What the answer must contain is every line of the records, exactly, with no pictures.

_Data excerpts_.

# # # # # # #

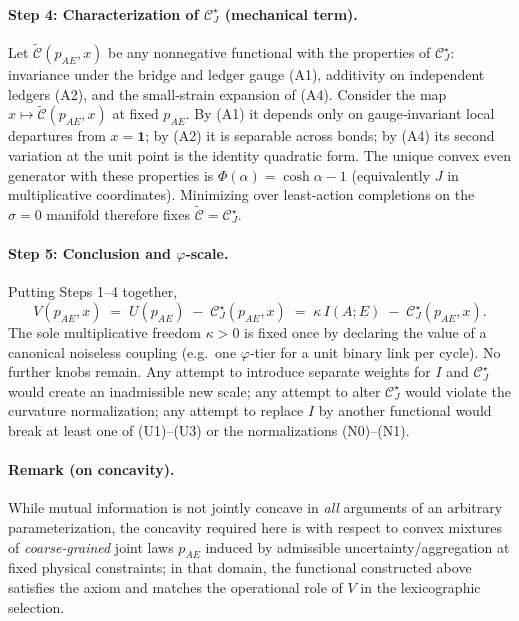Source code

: \documentclass[11pt]{article}
\begin{document}
\paragraph{Step 4: Characterization of $\mathcal{C}_J^\star$ (mechanical term).}
Let $\widetilde{\mathcal{C}}(p_{AE},x)$ be any nonnegative functional with the properties of $\mathcal{C}_J^\star$: invariance under the bridge and ledger gauge (A1), additivity on independent ledgers (A2), and the small‑strain expansion of (A4). Consider the map $x\mapsto \widetilde{\mathcal{C}}(p_{AE},x)$ at fixed $p_{AE}$. By (A1) it depends only on gauge‑invariant local departures from $x=\mathbf 1$; by (A2) it is separable across bonds; by (A4) its second variation at the unit point is the identity quadratic form. The unique convex even generator with these properties is $\Phi(\alpha)=\cosh\alpha-1$ (equivalently $J$ in multiplicative coordinates). Minimizing over least‑action completions on the $\sigma=0$ manifold therefore fixes $\widetilde{\mathcal{C}}=\mathcal{C}_J^\star$.

\paragraph{Step 5: Conclusion and $\varphi$‑scale.}
Putting Steps 1–4 together,
\[
V(p_{AE},x)\;=\;U(p_{AE})\;-\;\mathcal{C}_J^\star(p_{AE},x)
\;=\;\kappa\, I(A;E)\;-\;\mathcal{C}_J^\star(p_{AE},x).
\]
The sole multiplicative freedom $\kappa>0$ is fixed once by declaring the value of a canonical noiseless coupling (e.g.\ one $\varphi$‑tier for a unit binary link per cycle). No further knobs remain. Any attempt to introduce separate weights for $I$ and $\mathcal{C}_J^\star$ would create an inadmissible new scale; any attempt to alter $\mathcal{C}_J^\star$ would violate the curvature normalization; any attempt to replace $I$ by another functional would break at least one of (U1)–(U3) or the normalizations (N0)–(N1).

\paragraph{Remark (on concavity).}
While mutual information is not jointly concave in \emph{all} arguments of an arbitrary parameterization, the concavity required here is with respect to convex mixtures of \emph{coarse‑grained} joint laws $p_{AE}$ induced by admissible uncertainty/aggregation at fixed physical constraints; in that domain, the functional constructed above satisfies the axiom and matches the operational role of $V$ in the lexicographic selection.
\end{document}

# # # # # # #

_Answer below_.
Source code

: \documentclass[11pt]{article}
\begin{document}
\paragraph{Step 4: Characterization of $\mathcal{C}_J^\star$ (mechanical term).}
Let $\widetilde{\mathcal{C}}(p_{AE},x)$ be any nonnegative functional with the properties of $\mathcal{C}_J^\star$: invariance under the bridge and ledger gauge (A1), additivity on independent ledgers (A2), and the small‑strain expansion of (A4). Consider the map $x\mapsto \widetilde{\mathcal{C}}(p_{AE},x)$ at fixed $p_{AE}$. By (A1) it depends only on gauge‑invariant local departures from $x=\mathbf 1$; by (A2) it is separable across bonds; by (A4) its second variation at the unit point is the identity quadratic form. The unique convex even generator with these properties is $\Phi(\alpha)=\cosh\alpha-1$ (equivalently $J$ in multiplicative coordinates). Minimizing over least‑action completions on the $\sigma=0$ manifold therefore fixes $\widetilde{\mathcal{C}}=\mathcal{C}_J^\star$.

\paragraph{Step 5: Conclusion and $\varphi$‑scale.}
Putting Steps 1–4 together,
\[
V(p_{AE},x)\;=\;U(p_{AE})\;-\;\mathcal{C}_J^\star(p_{AE},x)
\;=\;\kappa\, I(A;E)\;-\;\mathcal{C}_J^\star(p_{AE},x).
\]
The sole multiplicative freedom $\kappa>0$ is fixed once by declaring the value of a canonical noiseless coupling (e.g.\ one $\varphi$‑tier for a unit binary link per cycle). No further knobs remain. Any attempt to introduce separate weights for $I$ and $\mathcal{C}_J^\star$ would create an inadmissible new scale; any attempt to alter $\mathcal{C}_J^\star$ would violate the curvature normalization; any attempt to replace $I$ by another functional would break at least one of (U1)–(U3) or the normalizations (N0)–(N1).

\paragraph{Remark (on concavity).}
While mutual information is not jointly concave in \emph{all} arguments of an arbitrary parameterization, the concavity required here is with respect to convex mixtures of \emph{coarse‑grained} joint laws $p_{AE}$ induced by admissible uncertainty/aggregation at fixed physical constraints; in that domain, the functional constructed above satisfies the axiom and matches the operational role of $V$ in the lexicographic selection.
\end{document}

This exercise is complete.